### Assigned task
The lines from the beginning of the records below through the one holding "- Fresh daily" are to be copied exactly; leave the pictures out.
★ ★ ★ ★ ★
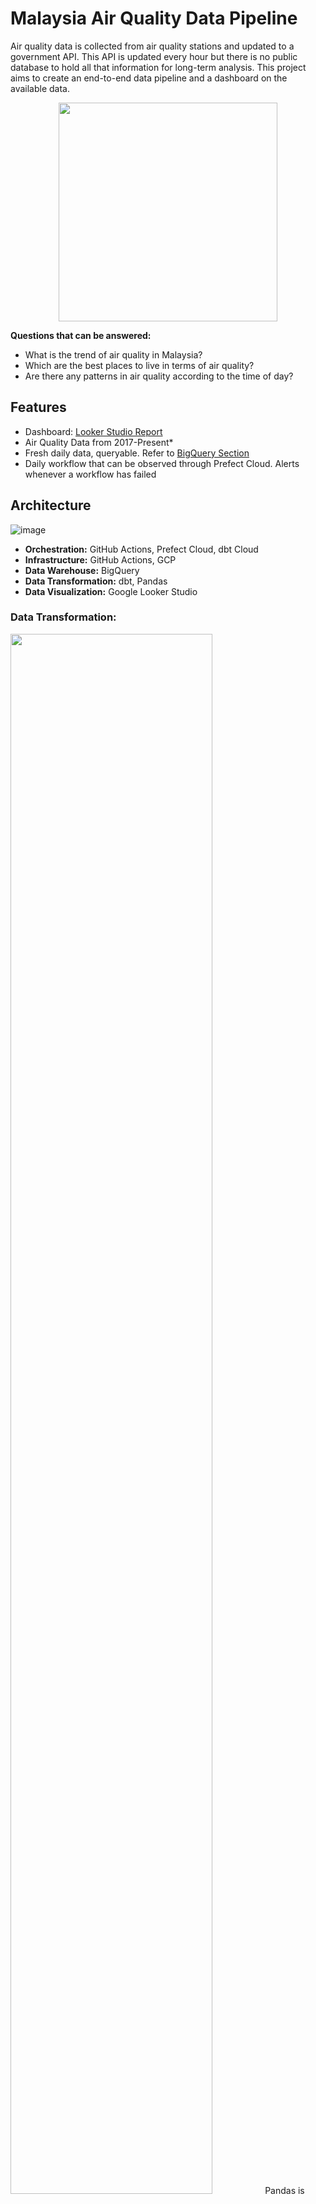 # Malaysia Air Quality Data Pipeline

Air quality data is collected from air quality stations and updated to a government API. This API is updated every hour but there is no public database to hold all that information for long-term analysis. This project aims to create an end-to-end data pipeline and a dashboard on the available data.

<p align="center">
  <img src="https://user-images.githubusercontent.com/19585239/233954611-cf04cf0b-36cd-4c5d-a3c7-e1fb9d2a90fc.png" height="350px"/>
</p>

**Questions that can be answered:**
- What is the trend of air quality in Malaysia? 
- Which are the best places to live in terms of air quality?
- Are there any patterns in air quality according to the time of day?

## Features
- Dashboard: [Looker Studio Report](https://lookerstudio.google.com/reporting/42328c2a-5493-4dfa-9cb6-54b747f4f69a)
- Air Quality Data from 2017-Present*
- Fresh daily data, queryable. Refer to [BigQuery Section](#bigquery)
- Daily workflow that can be observed through Prefect Cloud. Alerts whenever a workflow has failed

## Architecture
![image](https://user-images.githubusercontent.com/19585239/233957402-be416dee-cfee-42ff-bbf5-3458a73b0990.png)

- **Orchestration:** GitHub Actions, Prefect Cloud, dbt Cloud
- **Infrastructure:** GitHub Actions, GCP
- **Data Warehouse:** BigQuery
- **Data Transformation:** dbt, Pandas
- **Data Visualization:** Google Looker Studio

### Data Transformation:
<img src="https://user-images.githubusercontent.com/19585239/233899390-7901932b-d2e1-4290-ad27-aca83758c8f8.png" width="80%" />
Pandas is used to clean data while dbt is used for heavy processing like mapping, joins and running tests on data sources.

### Schema
<img src="https://user-images.githubusercontent.com/19585239/233950343-f51347f3-8c5f-4cae-86d7-7c202f6e391f.png" height="400px" />

### Data Sources
<p float="left">
  <img width = "650px" src = "https://user-images.githubusercontent.com/19585239/195292149-ac7e48d1-8d98-4b85-9533-8616aca9a58d.png" />
  <img height = "350px" src = "https://user-images.githubusercontent.com/19585239/195292738-30a6ae22-a266-4456-9634-fc5ee7217ebc.png" />
</p>

[APIMS Table](http://apims.doe.gov.my/api_table.html) 

## Installation

Python 3 is required for this project. Additionally, the entire project runs daily on the Cloud. Thus, the following is needed:
- Prefect Cloud Authentication for GitHub Actions (`PREFECT_API_KEY` and `PREFECT_API_URL` environment variables)
- GCS and BigQuery connection in Prefect
- dbt Cloud

```bash
  git clone <url>
  cd <project-name>

  python -m venv venv     # create a virtual environment
  source venv/bin/activate    # activate the virtual environment

  pip install -r requirements.txt   # installing dependencies

  python flows/elt_web_to_bq.py    # runs the main code of this project.
```

## BigQuery

This project uses BigQuery as a Data Warehouse, giving you the power to use SQL to query data. All the tables in the prod dataset is public.

`PROJECT_ID=quality-of-life-364309`

`DATASET=prod`

There are several tables in the `prod` dataset, you may want to use the `air_quality` and `air_quality_full` tables for queries.

Example SQL Statements

```bash
  SELECT *
  FROM `quality-of-life-364309.prod.air_quality`
  LIMIT 1000
```

You can play around with BigQuery SQL using Kaggle

[Kaggle](https://www.kaggle.com/code/dansbecker/getting-started-with-sql-and-bigquery)

### Additional Features 
Tests: Some transformation is done in Python and dbt. Several tests are done after running to ensure the data processed is as intended.
GitHub Actions: Before merging into main, a CI/CD pipeline checks to see if the unittests work.

## Contributing

Contributions are always welcome!

#### Improvements:

*Add historical air quality data ([Hong Lim's Kaggle Dataset](https://www.kaggle.com/datasets/honglim/malaysia-air-quality-index-2017), [YnShung's API Malaysia](https://github.com/ynshung/api-malaysia))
★ ★ ★ ★ ★
### Task result
 # Malaysia Air Quality Data Pipeline

Air quality data is collected from air quality stations and updated to a government API. This API is updated every hour but there is no public database to hold all that information for long-term analysis. This project aims to create an end-to-end data pipeline and a dashboard on the available data.

<p align="center">
  <img src="https://user-images.githubusercontent.com/19585239/233954611-cf04cf0b-36cd-4c5d-a3c7-e1fb9d2a90fc.png" height="350px"/>
</p>

**Questions that can be answered:**
- What is the trend of air quality in Malaysia? 
- Which are the best places to live in terms of air quality?
- Are there any patterns in air quality according to the time of day?

## Features
- Dashboard: [Looker Studio Report](https://lookerstudio.google.com/reporting/42328c2a-5493-4dfa-9cb6-54b747f4f69a)
- Air Quality Data from 2017-Present*
- Fresh daily data, queryable. Refer to [BigQuery Section](#bigquery)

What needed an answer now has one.